Those government websites that allow you to change voter registration details might seem convenient, but they also make you vulnerable to ID theft and could be used to manipulate elections. That's what a team of Harvard researchers found when they took a closer look at those types of websites that 35 states and Washington DC provided to their residents during the 2016 Presidential elections. They determined that the websites give attackers an easy way to mess with election proceedings, similar to what might have happened in Riverside County, California.
If you'll recall, a number of voters in Riverside found themselves unable to cast a ballot during primary day because their details were inexplicably changed. Time'sfollow-up report published this year said Russian hackers might have used the county as some kind of a test bed for their next attacks designed to rig election results in the US. With these registration websites in place, attackers can replicate what happened in Riverside en masse.

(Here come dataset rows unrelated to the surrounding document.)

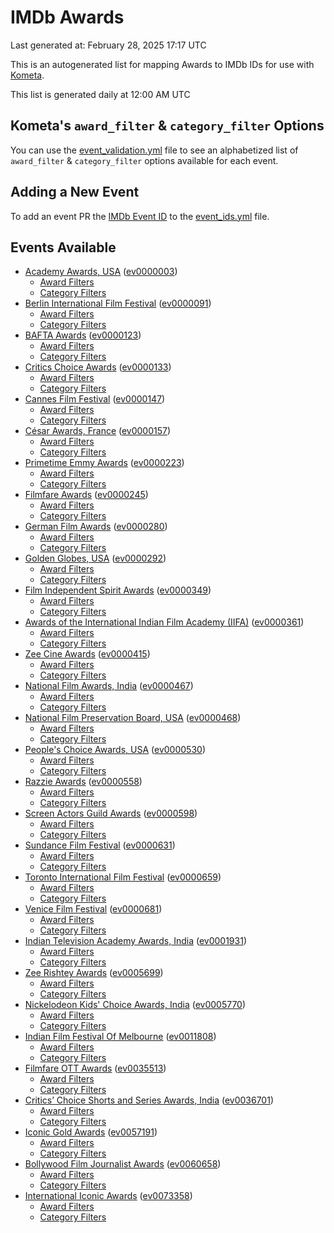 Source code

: # IMDb Awards

Last generated at: February 28, 2025 17:17 UTC

This is an autogenerated list for mapping Awards to IMDb IDs for use with [Kometa](https://github.com/Kometa-Team/Kometa).

This list is generated daily at 12:00 AM UTC 

## Kometa's `award_filter` & `category_filter` Options

You can use the [event_validation.yml](https://github.com/Kometa-Team/IMDb-Awards/blob/master/event_validation.yml) file to see an alphabetized list of `award_filter` & `category_filter` options available for each event.

## Adding a New Event

To add an event PR the [IMDb Event ID](https://www.imdb.com/event/all/) to the [event_ids.yml](https://github.com/Kometa-Team/IMDb-Awards/blob/master/event_ids.yml) file.

## Events Available

* [Academy Awards, USA](https://www.imdb.com/event/ev0000003) ([ev0000003](https://github.com/Kometa-Team/IMDb-Awards/blob/master/event_validation.yml#L1))
  * [Award Filters](https://github.com/Kometa-Team/IMDb-Awards/blob/master/event_validation.yml#L6)
  * [Category Filters](https://github.com/Kometa-Team/IMDb-Awards/blob/master/event_validation.yml#L14)
* [Berlin International Film Festival](https://www.imdb.com/event/ev0000091) ([ev0000091](https://github.com/Kometa-Team/IMDb-Awards/blob/master/event_validation.yml#L148))
  * [Award Filters](https://github.com/Kometa-Team/IMDb-Awards/blob/master/event_validation.yml#L153)
  * [Category Filters](https://github.com/Kometa-Team/IMDb-Awards/blob/master/event_validation.yml#L351)
* [BAFTA Awards](https://www.imdb.com/event/ev0000123) ([ev0000123](https://github.com/Kometa-Team/IMDb-Awards/blob/master/event_validation.yml#L636))
  * [Award Filters](https://github.com/Kometa-Team/IMDb-Awards/blob/master/event_validation.yml#L641)
  * [Category Filters](https://github.com/Kometa-Team/IMDb-Awards/blob/master/event_validation.yml#L674)
* [Critics Choice Awards](https://www.imdb.com/event/ev0000133) ([ev0000133](https://github.com/Kometa-Team/IMDb-Awards/blob/master/event_validation.yml#L1164))
  * [Award Filters](https://github.com/Kometa-Team/IMDb-Awards/blob/master/event_validation.yml#L1167)
  * [Category Filters](https://github.com/Kometa-Team/IMDb-Awards/blob/master/event_validation.yml#L1172)
* [Cannes Film Festival](https://www.imdb.com/event/ev0000147) ([ev0000147](https://github.com/Kometa-Team/IMDb-Awards/blob/master/event_validation.yml#L1273))
  * [Award Filters](https://github.com/Kometa-Team/IMDb-Awards/blob/master/event_validation.yml#L1278)
  * [Category Filters](https://github.com/Kometa-Team/IMDb-Awards/blob/master/event_validation.yml#L1445)
* [César Awards, France](https://www.imdb.com/event/ev0000157) ([ev0000157](https://github.com/Kometa-Team/IMDb-Awards/blob/master/event_validation.yml#L1675))
  * [Award Filters](https://github.com/Kometa-Team/IMDb-Awards/blob/master/event_validation.yml#L1679)
  * [Category Filters](https://github.com/Kometa-Team/IMDb-Awards/blob/master/event_validation.yml#L1684)
* [Primetime Emmy Awards](https://www.imdb.com/event/ev0000223) ([ev0000223](https://github.com/Kometa-Team/IMDb-Awards/blob/master/event_validation.yml#L1743))
  * [Award Filters](https://github.com/Kometa-Team/IMDb-Awards/blob/master/event_validation.yml#L1748)
  * [Category Filters](https://github.com/Kometa-Team/IMDb-Awards/blob/master/event_validation.yml#L1755)
* [Filmfare Awards](https://www.imdb.com/event/ev0000245) ([ev0000245](https://github.com/Kometa-Team/IMDb-Awards/blob/master/event_validation.yml#L2966))
  * [Award Filters](https://github.com/Kometa-Team/IMDb-Awards/blob/master/event_validation.yml#L2970)
  * [Category Filters](https://github.com/Kometa-Team/IMDb-Awards/blob/master/event_validation.yml#L2979)
* [German Film Awards](https://www.imdb.com/event/ev0000280) ([ev0000280](https://github.com/Kometa-Team/IMDb-Awards/blob/master/event_validation.yml#L3069))
  * [Award Filters](https://github.com/Kometa-Team/IMDb-Awards/blob/master/event_validation.yml#L3073)
  * [Category Filters](https://github.com/Kometa-Team/IMDb-Awards/blob/master/event_validation.yml#L3096)
* [Golden Globes, USA](https://www.imdb.com/event/ev0000292) ([ev0000292](https://github.com/Kometa-Team/IMDb-Awards/blob/master/event_validation.yml#L3169))
  * [Award Filters](https://github.com/Kometa-Team/IMDb-Awards/blob/master/event_validation.yml#L3174)
  * [Category Filters](https://github.com/Kometa-Team/IMDb-Awards/blob/master/event_validation.yml#L3182)
* [Film Independent Spirit Awards](https://www.imdb.com/event/ev0000349) ([ev0000349](https://github.com/Kometa-Team/IMDb-Awards/blob/master/event_validation.yml#L3348))
  * [Award Filters](https://github.com/Kometa-Team/IMDb-Awards/blob/master/event_validation.yml#L3351)
  * [Category Filters](https://github.com/Kometa-Team/IMDb-Awards/blob/master/event_validation.yml#L3360)
* [Awards of the International Indian Film Academy (IIFA)](https://www.imdb.com/event/ev0000361) ([ev0000361](https://github.com/Kometa-Team/IMDb-Awards/blob/master/event_validation.yml#L3400))
  * [Award Filters](https://github.com/Kometa-Team/IMDb-Awards/blob/master/event_validation.yml#L3403)
  * [Category Filters](https://github.com/Kometa-Team/IMDb-Awards/blob/master/event_validation.yml#L3414)
* [Zee Cine Awards](https://www.imdb.com/event/ev0000415) ([ev0000415](https://github.com/Kometa-Team/IMDb-Awards/blob/master/event_validation.yml#L3509))
  * [Award Filters](https://github.com/Kometa-Team/IMDb-Awards/blob/master/event_validation.yml#L3511)
  * [Category Filters](https://github.com/Kometa-Team/IMDb-Awards/blob/master/event_validation.yml#L3521)
* [National Film Awards, India](https://www.imdb.com/event/ev0000467) ([ev0000467](https://github.com/Kometa-Team/IMDb-Awards/blob/master/event_validation.yml#L3626))
  * [Award Filters](https://github.com/Kometa-Team/IMDb-Awards/blob/master/event_validation.yml#L3630)
  * [Category Filters](https://github.com/Kometa-Team/IMDb-Awards/blob/master/event_validation.yml#L3644)
* [National Film Preservation Board, USA](https://www.imdb.com/event/ev0000468) ([ev0000468](https://github.com/Kometa-Team/IMDb-Awards/blob/master/event_validation.yml#L3838))
  * [Award Filters](https://github.com/Kometa-Team/IMDb-Awards/blob/master/event_validation.yml#L3841)
  * [Category Filters](https://github.com/Kometa-Team/IMDb-Awards/blob/master/event_validation.yml#L3843)
* [People's Choice Awards, USA](https://www.imdb.com/event/ev0000530) ([ev0000530](https://github.com/Kometa-Team/IMDb-Awards/blob/master/event_validation.yml#L3846))
  * [Award Filters](https://github.com/Kometa-Team/IMDb-Awards/blob/master/event_validation.yml#L3849)
  * [Category Filters](https://github.com/Kometa-Team/IMDb-Awards/blob/master/event_validation.yml#L3852)
* [Razzie Awards](https://www.imdb.com/event/ev0000558) ([ev0000558](https://github.com/Kometa-Team/IMDb-Awards/blob/master/event_validation.yml#L4095))
  * [Award Filters](https://github.com/Kometa-Team/IMDb-Awards/blob/master/event_validation.yml#L4098)
  * [Category Filters](https://github.com/Kometa-Team/IMDb-Awards/blob/master/event_validation.yml#L4103)
* [Screen Actors Guild Awards](https://www.imdb.com/event/ev0000598) ([ev0000598](https://github.com/Kometa-Team/IMDb-Awards/blob/master/event_validation.yml#L4143))
  * [Award Filters](https://github.com/Kometa-Team/IMDb-Awards/blob/master/event_validation.yml#L4146)
  * [Category Filters](https://github.com/Kometa-Team/IMDb-Awards/blob/master/event_validation.yml#L4148)
* [Sundance Film Festival](https://www.imdb.com/event/ev0000631) ([ev0000631](https://github.com/Kometa-Team/IMDb-Awards/blob/master/event_validation.yml#L4174))
  * [Award Filters](https://github.com/Kometa-Team/IMDb-Awards/blob/master/event_validation.yml#L4177)
  * [Category Filters](https://github.com/Kometa-Team/IMDb-Awards/blob/master/event_validation.yml#L4228)
* [Toronto International Film Festival](https://www.imdb.com/event/ev0000659) ([ev0000659](https://github.com/Kometa-Team/IMDb-Awards/blob/master/event_validation.yml#L4346))
  * [Award Filters](https://github.com/Kometa-Team/IMDb-Awards/blob/master/event_validation.yml#L4349)
  * [Category Filters](https://github.com/Kometa-Team/IMDb-Awards/blob/master/event_validation.yml#L4405)
* [Venice Film Festival](https://www.imdb.com/event/ev0000681) ([ev0000681](https://github.com/Kometa-Team/IMDb-Awards/blob/master/event_validation.yml#L4482))
  * [Award Filters](https://github.com/Kometa-Team/IMDb-Awards/blob/master/event_validation.yml#L4487)
  * [Category Filters](https://github.com/Kometa-Team/IMDb-Awards/blob/master/event_validation.yml#L4829)
* [Indian Television Academy Awards, India](https://www.imdb.com/event/ev0001931) ([ev0001931](https://github.com/Kometa-Team/IMDb-Awards/blob/master/event_validation.yml#L5281))
  * [Award Filters](https://github.com/Kometa-Team/IMDb-Awards/blob/master/event_validation.yml#L5284)
  * [Category Filters](https://github.com/Kometa-Team/IMDb-Awards/blob/master/event_validation.yml#L5293)
* [Zee Rishtey Awards](https://www.imdb.com/event/ev0005699) ([ev0005699](https://github.com/Kometa-Team/IMDb-Awards/blob/master/event_validation.yml#L5484))
  * [Award Filters](https://github.com/Kometa-Team/IMDb-Awards/blob/master/event_validation.yml#L5486)
  * [Category Filters](https://github.com/Kometa-Team/IMDb-Awards/blob/master/event_validation.yml#L5488)
* [Nickelodeon Kids' Choice Awards, India](https://www.imdb.com/event/ev0005770) ([ev0005770](https://github.com/Kometa-Team/IMDb-Awards/blob/master/event_validation.yml#L5567))
  * [Award Filters](https://github.com/Kometa-Team/IMDb-Awards/blob/master/event_validation.yml#L5569)
  * [Category Filters](https://github.com/Kometa-Team/IMDb-Awards/blob/master/event_validation.yml#L5572)
* [Indian Film Festival Of Melbourne](https://www.imdb.com/event/ev0011808) ([ev0011808](https://github.com/Kometa-Team/IMDb-Awards/blob/master/event_validation.yml#L5607))
  * [Award Filters](https://github.com/Kometa-Team/IMDb-Awards/blob/master/event_validation.yml#L5609)
  * [Category Filters](https://github.com/Kometa-Team/IMDb-Awards/blob/master/event_validation.yml#L5621)
* [Filmfare OTT Awards](https://www.imdb.com/event/ev0035513) ([ev0035513](https://github.com/Kometa-Team/IMDb-Awards/blob/master/event_validation.yml#L5643))
  * [Award Filters](https://github.com/Kometa-Team/IMDb-Awards/blob/master/event_validation.yml#L5645)
  * [Category Filters](https://github.com/Kometa-Team/IMDb-Awards/blob/master/event_validation.yml#L5651)
* [Critics’ Choice Shorts and Series Awards, India](https://www.imdb.com/event/ev0036701) ([ev0036701](https://github.com/Kometa-Team/IMDb-Awards/blob/master/event_validation.yml#L5732))
  * [Award Filters](https://github.com/Kometa-Team/IMDb-Awards/blob/master/event_validation.yml#L5734)
  * [Category Filters](https://github.com/Kometa-Team/IMDb-Awards/blob/master/event_validation.yml#L5737)
* [Iconic Gold Awards](https://www.imdb.com/event/ev0057191) ([ev0057191](https://github.com/Kometa-Team/IMDb-Awards/blob/master/event_validation.yml#L5755))
  * [Award Filters](https://github.com/Kometa-Team/IMDb-Awards/blob/master/event_validation.yml#L5757)
  * [Category Filters](https://github.com/Kometa-Team/IMDb-Awards/blob/master/event_validation.yml#L5759)
* [Bollywood Film Journalist Awards](https://www.imdb.com/event/ev0060658) ([ev0060658](https://github.com/Kometa-Team/IMDb-Awards/blob/master/event_validation.yml#L5862))
  * [Award Filters](https://github.com/Kometa-Team/IMDb-Awards/blob/master/event_validation.yml#L5864)
  * [Category Filters](https://github.com/Kometa-Team/IMDb-Awards/blob/master/event_validation.yml#L5869)
* [International Iconic Awards](https://www.imdb.com/event/ev0073358) ([ev0073358](https://github.com/Kometa-Team/IMDb-Awards/blob/master/event_validation.yml#L5881))
  * [Award Filters](https://github.com/Kometa-Team/IMDb-Awards/blob/master/event_validation.yml#L5883)
  * [Category Filters](https://github.com/Kometa-Team/IMDb-Awards/blob/master/event_validation.yml#L5887)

They'll be able to easily change your address, assign you to a different precinct or change your party affiliation. How? The study's co-author, Latanya Sweeney, used Delaware as an example. She told IEEE:
"With Delaware, you have a choice. You can either provide the person's name, date of birth, and zip code; or you can provide the person's driver license number and date of birth. If you were playing the role of the attacker, the question is where could you get a Delaware voter's zip code. And the answer is the Delaware voter list."
Hackers can easily buy that list for $10. And if they need your name, date of birth and other details, they can also scour the dark web and buy packages of data from information brokers for a few bucks. Considering how much info we give various companies and how many cyberattacks happened these past years -- one voting machine supplier recently leaked 1.8 million voter records, for instance -- hackers will definitely be able to gather enough info to access a lot of people's registration details.
Sweeney says one of the few things preventing widescale attacks on voter registration systems is Captcha, though the technology is also becoming easier to crack. Also, 10 of the 35 states at least keep a record of web access and change logs, so officials can switch back to the old copies of records that show tampering. To ensure that these websites won't cause problems in the future, the researchers are holding a workshop for state officials and their IT departments. Team member Ji Su Yoo explained that they're not trying to get rid of voter registration websites. They simply want to "push everybody to have a good and productive conversation about how to implement them in a way that is really secure."